Misreporting CRC data could cost companies, say PwC

Companies could add around 10 per cent to their energy bills, if they do not submit their first Carbon Reduction Commitment annual report properly and on time, according to new research by PwC. Despite this many companies are unprepared for the 31 July deadline.

  • 27 April 2011
  • Websolutions

Companies could add around 10 per cent of their energy bills, if they do not submit their first Carbon Reduction Commitment annual report properly and on time.

This was the finding of research by financial services firm PricewaterhouseCoopers (PwC). They found at between 5 and 11 per cent of energy bills could be added in fines, if businesses do not record their energy data correctly.

31 July is the first deadline for companies to gather the raw numbers related to their usage of electricity, gas, diesel and coal in a CRC Footprint Report and a CRC Annual Report, which is then verified by the company and spot audited by the Environmental Agency.

The scheme effects over 3,000 UK organisations, who energy bills are mostly more than £500,000, but PwC analysis found that a significant number of companies are inadequately prepared.

In a recent survey PwC found that of over 160 large public and private companies 67 per cent were CRC participants, while only 21 per cent said they were currently reporting carbon emissions.

Henry Le Fleming, carbon-reporting specialist at PwC, said: “Registration last year was the relatively easy part. Now the hard work begins. Many companies won’t have stress tested their processes, systems and controls for gathering the data. If they have large numbers of sites with shared responsibility for energy bills it could be more difficult than expected.

“With late reporting or incorrect data both attracting fines, the clock is ticking for companies to get this right over the coming weeks before the deadline.”

Fines could be as much as £5,000 for each report not submitted on time, plus £500 for every day the report is outstanding, and inaccuracies in reporting could attract fines of £40 a tonne.

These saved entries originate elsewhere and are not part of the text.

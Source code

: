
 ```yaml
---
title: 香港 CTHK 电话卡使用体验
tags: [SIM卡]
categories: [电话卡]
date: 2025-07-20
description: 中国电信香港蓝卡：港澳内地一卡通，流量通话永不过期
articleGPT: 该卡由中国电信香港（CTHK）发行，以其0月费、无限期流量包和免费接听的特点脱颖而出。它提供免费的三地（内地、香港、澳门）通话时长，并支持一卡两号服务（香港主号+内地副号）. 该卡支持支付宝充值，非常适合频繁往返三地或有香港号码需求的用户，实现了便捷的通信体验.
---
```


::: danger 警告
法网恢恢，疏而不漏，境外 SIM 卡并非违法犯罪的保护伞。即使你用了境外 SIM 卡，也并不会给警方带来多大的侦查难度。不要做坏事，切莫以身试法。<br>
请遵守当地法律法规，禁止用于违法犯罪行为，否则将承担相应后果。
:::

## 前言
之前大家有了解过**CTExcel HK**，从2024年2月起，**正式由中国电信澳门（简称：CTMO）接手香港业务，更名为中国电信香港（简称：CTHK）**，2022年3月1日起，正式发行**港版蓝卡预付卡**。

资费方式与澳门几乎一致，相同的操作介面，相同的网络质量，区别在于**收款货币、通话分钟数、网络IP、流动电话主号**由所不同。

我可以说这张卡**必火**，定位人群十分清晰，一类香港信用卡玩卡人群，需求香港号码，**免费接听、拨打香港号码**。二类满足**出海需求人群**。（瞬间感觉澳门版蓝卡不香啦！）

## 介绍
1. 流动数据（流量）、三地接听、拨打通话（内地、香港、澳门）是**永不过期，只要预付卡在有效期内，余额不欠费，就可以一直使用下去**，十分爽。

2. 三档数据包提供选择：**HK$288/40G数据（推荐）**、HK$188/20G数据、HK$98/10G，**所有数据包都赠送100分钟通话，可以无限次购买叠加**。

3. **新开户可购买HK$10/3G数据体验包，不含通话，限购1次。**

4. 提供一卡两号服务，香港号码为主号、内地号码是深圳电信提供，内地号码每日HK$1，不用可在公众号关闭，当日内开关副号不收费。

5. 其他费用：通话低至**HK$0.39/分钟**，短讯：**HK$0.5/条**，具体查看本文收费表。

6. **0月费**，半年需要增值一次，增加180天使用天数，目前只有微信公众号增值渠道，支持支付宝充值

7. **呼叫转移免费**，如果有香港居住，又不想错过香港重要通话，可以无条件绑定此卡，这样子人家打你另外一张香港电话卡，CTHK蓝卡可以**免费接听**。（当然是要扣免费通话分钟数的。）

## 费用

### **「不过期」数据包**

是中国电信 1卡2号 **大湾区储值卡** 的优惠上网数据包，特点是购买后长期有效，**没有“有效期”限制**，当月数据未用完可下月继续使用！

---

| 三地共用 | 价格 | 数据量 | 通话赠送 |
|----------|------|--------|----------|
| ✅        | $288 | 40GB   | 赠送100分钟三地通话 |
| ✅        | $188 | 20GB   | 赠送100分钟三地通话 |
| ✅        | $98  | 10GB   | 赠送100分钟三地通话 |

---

For example a company with a £1 million energy bill that was 20 days late submitting reports, and made a 20 per cent error in number in its annual report could face fines of around £80,000.

However, the reports due in July will also offer companies the chance to control the costs of the CRC. The CRC report submitted in July will define sources reported fro the next three years and cannot be changed till that point. PwC says using this effectively could enable some companies to reduce exposure by 10 per cent.

Le Fleming, said: “This is the year to get it right – there is a financial upside as well as a downside. Added to that is the published league table which will create attention for those companies without a track record on carbon reporting. The countdown is on."